The gold nanoparticle self-assembly has special plasma coupling characteristic and has wide application value in the aspects of biosensing, medical diagnosis and the like. Compared with the self-assembly of gold nanoparticles with single size, the binary mixed system has unique advantages in preparing the self-assembly body with ordered and complex structure. The two-dimensional or three-dimensional structure formed by modifying gold nanoparticles by using micromolecules or amphiphilic block copolymers through drying is widely reported, and the reports of binary component self-assembly in solution are less.
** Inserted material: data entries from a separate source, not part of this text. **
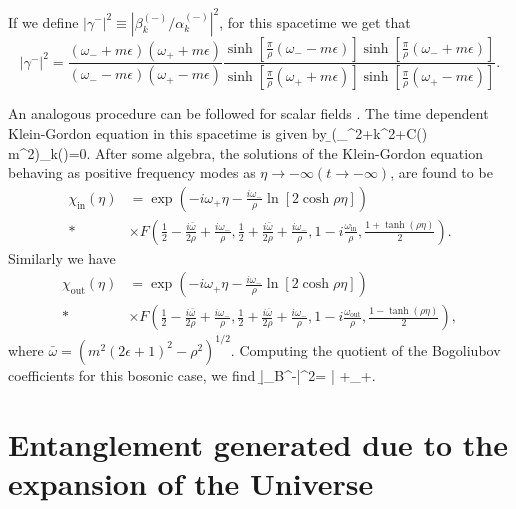 If we define $|\gamma^{-}|^2 \equiv \left|\beta^{(-)}_{k}/\alpha^{(-)}_{k}\right|^2$, for this spacetime we get that 
\begin{equation}
\left|\gamma^{-}\right|^2 =\frac{(\omega_- +m\epsilon)(\omega_+ +
m\epsilon)}{( \omega_-
- m\epsilon)(\omega_+ -m\epsilon)}\frac{\sinh\left[\frac{\pi}{\rho} (\omega_- -
m\epsilon)\right]\sinh\left[\frac{\pi}{\rho} (\omega_- + m\epsilon)\right]}{\sinh\left[\frac{\pi}{\rho}(\omega_+
+m\epsilon)\right]\sinh\left[\frac{\pi}{\rho}(\omega_+ -m\epsilon)\right]}.\label{gamma-F}
\end{equation}

An analogous procedure can be followed for scalar fields \cite{caball}. The time dependent
Klein-Gordon equation in this spacetime is given by \b
\left(\partial_{\eta }^{2}+k^2+C(\eta) m^2\right)\chi_k(\eta)=0.
\e After some algebra, the solutions of the Klein-Gordon equation
behaving as positive frequency modes as $\eta \rightarrow -\infty
(t\rightarrow -\infty )$, are found to be
\begin{align}
\chi_{\text{in}}(\eta)&=\exp\left(-i\omega_+\eta-
 \nonumber \frac{i\omega_-}{\rho}\ln[2\cosh\rho\eta]\right)\\*
&\times F\left(\frac{1}{2}-\frac{i\bar{\omega}}{2\rho}+\frac{i\omega_-}{\rho},
\frac{1}{2}+\frac{i\bar{\omega}}{2\rho}+\frac{i\omega_-}{\rho},
1-i\frac{\omega_{\text{in}}}{\rho},\frac{1+\tanh(\rho\eta)}{2}\right).
\end{align}
Similarly we have
\begin{align}
\chi_{\text{out}}(\eta)&=\exp\left(-i\omega_+\eta-
 \frac{i\omega_-}{\rho}\ln[2\cosh\rho\eta]\right)\nonumber\\*
&\times F\left(\frac{1}{2}-\frac{i\bar{\omega}}{2\rho}+\frac{i\omega_-}{\rho},
\frac{1}{2}+\frac{i\bar{\omega}}{2\rho}+\frac{i\omega_-}{\rho},
1-i\frac{\omega_{\text{out}}}{\rho},\frac{1-\tanh(\rho\eta)}{2}\right),
\end{align}
 where $\bar{\omega}=(m^2(2\epsilon+1)^2-\rho^2)^{1/2}$. Computing the quotient of the Bogoliubov coefficients for this bosonic case,  we find
 \b
|\gamma_B^{-}|^2=\frac{\cosh\frac{\pi}{\rho}\bar{\omega}
+\cosh\frac{2\pi}{\rho}\omega_-}
{\cosh\frac{\pi}{\rho}\bar{\omega}
+\cosh\frac{2\pi}{\rho}\omega_+}.  \label{gammaB}
\e


\section{Entanglement generated due to the expansion of the Universe}\label{sec3}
The binary components in the solution can be controllably self-assembled to simplify the potential application of the solution, and the method has important research value. At present, after different gold nanoparticles are respectively modified by one or two different block copolymers, a self-assembly body with separated size is prepared instead of a bilayer-like gold nano vesicle by performing self-assembly through repeated centrifugal purification and dialysis in water. Theoretically, the size-separated self-assembly formed by the gold nanoparticles modified by the block copolymer has certain application limitation: (1) the template self-assembly is usually adopted, and the plasma coupling characteristic of gold nanoparticles embedded in the template self-assembly is weakened; (2) the chain length of the block copolymer is small, the molecules are long, the internal space of the vesicle is small, and the effective load space in the vesicle is reduced; (3) at present, gold nanoparticles modified by amphiphilic block copolymers are difficult to form a quasi-double-layer gold nanoparticle vesicle structure with separated size.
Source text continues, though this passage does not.